Pictures paired with source code:
##############################

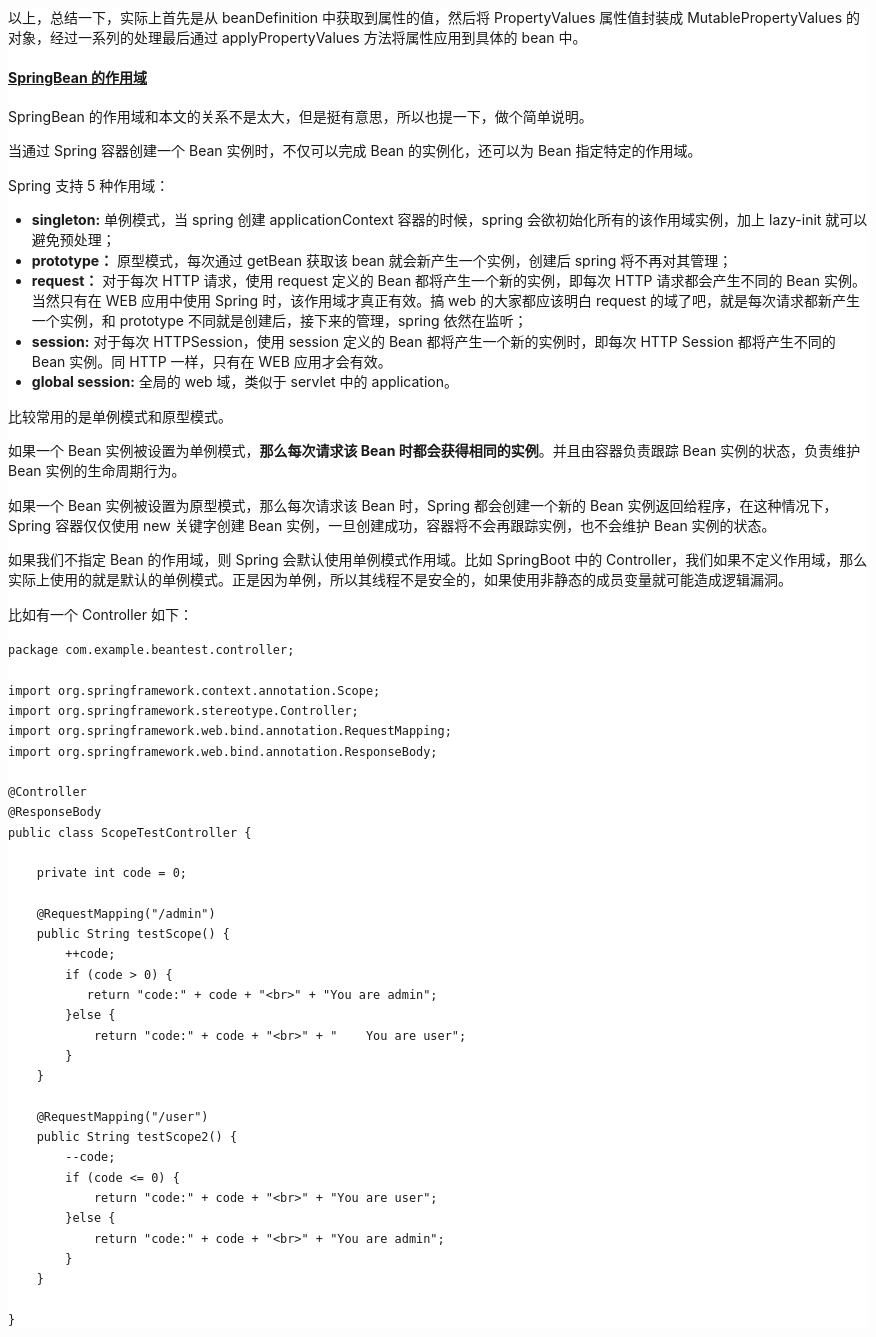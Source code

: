 
以上，总结一下，实际上首先是从 beanDefinition 中获取到属性的值，然后将 PropertyValues 属性值封装成 MutablePropertyValues 的对象，经过一系列的处理最后通过 applyPropertyValues 方法将属性应用到具体的 bean 中。

#### [SpringBean 的作用域](#toc_springbean_4)

SpringBean 的作用域和本文的关系不是太大，但是挺有意思，所以也提一下，做个简单说明。

当通过 Spring 容器创建一个 Bean 实例时，不仅可以完成 Bean 的实例化，还可以为 Bean 指定特定的作用域。

Spring 支持 5 种作用域：

-   **singleton:** 单例模式，当 spring 创建 applicationContext 容器的时候，spring 会欲初始化所有的该作用域实例，加上 lazy-init 就可以避免预处理；
-   **prototype：** 原型模式，每次通过 getBean 获取该 bean 就会新产生一个实例，创建后 spring 将不再对其管理；
-   **request：** 对于每次 HTTP 请求，使用 request 定义的 Bean 都将产生一个新的实例，即每次 HTTP 请求都会产生不同的 Bean 实例。当然只有在 WEB 应用中使用 Spring 时，该作用域才真正有效。搞 web 的大家都应该明白 request 的域了吧，就是每次请求都新产生一个实例，和 prototype 不同就是创建后，接下来的管理，spring 依然在监听；
-   **session:** 对于每次 HTTPSession，使用 session 定义的 Bean 都将产生一个新的实例时，即每次 HTTP Session 都将产生不同的 Bean 实例。同 HTTP 一样，只有在 WEB 应用才会有效。
-   **global session:** 全局的 web 域，类似于 servlet 中的 application。

比较常用的是单例模式和原型模式。

如果一个 Bean 实例被设置为单例模式，**那么每次请求该 Bean 时都会获得相同的实例**。并且由容器负责跟踪 Bean 实例的状态，负责维护 Bean 实例的生命周期行为。

如果一个 Bean 实例被设置为原型模式，那么每次请求该 Bean 时，Spring 都会创建一个新的 Bean 实例返回给程序，在这种情况下，Spring 容器仅仅使用 new 关键字创建 Bean 实例，一旦创建成功，容器将不会再跟踪实例，也不会维护 Bean 实例的状态。

如果我们不指定 Bean 的作用域，则 Spring 会默认使用单例模式作用域。比如 SpringBoot 中的 Controller，我们如果不定义作用域，那么实际上使用的就是默认的单例模式。正是因为单例，所以其线程不是安全的，如果使用非静态的成员变量就可能造成逻辑漏洞。

比如有一个 Controller 如下：

```plain
package com.example.beantest.controller;

import org.springframework.context.annotation.Scope;
import org.springframework.stereotype.Controller;
import org.springframework.web.bind.annotation.RequestMapping;
import org.springframework.web.bind.annotation.ResponseBody;

@Controller
@ResponseBody
public class ScopeTestController {

    private int code = 0;

    @RequestMapping("/admin")
    public String testScope() {
        ++code;
        if (code > 0) {
           return "code:" + code + "<br>" + "You are admin";
        }else {
            return "code:" + code + "<br>" + "    You are user";
        }
    }

    @RequestMapping("/user")
    public String testScope2() {
        --code;
        if (code <= 0) {
            return "code:" + code + "<br>" + "You are user";
        }else {
            return "code:" + code + "<br>" + "You are admin";
        }
    }

}
```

##############################

**ASSIGNED TASK:**
Beginning at the line above with "prototype 不同就是创建后，接下来的管理，spring 依然在监听；" and finishing at the line with "servlet 中的 application。", return each line exactly and return nothing else.

**EXPECTED ANSWER:**
-   **request：** 对于每次 HTTP 请求，使用 request 定义的 Bean 都将产生一个新的实例，即每次 HTTP 请求都会产生不同的 Bean 实例。当然只有在 WEB 应用中使用 Spring 时，该作用域才真正有效。搞 web 的大家都应该明白 request 的域了吧，就是每次请求都新产生一个实例，和 prototype 不同就是创建后，接下来的管理，spring 依然在监听；
-   **session:** 对于每次 HTTPSession，使用 session 定义的 Bean 都将产生一个新的实例时，即每次 HTTP Session 都将产生不同的 Bean 实例。同 HTTP 一样，只有在 WEB 应用才会有效。
-   **global session:** 全局的 web 域，类似于 servlet 中的 application。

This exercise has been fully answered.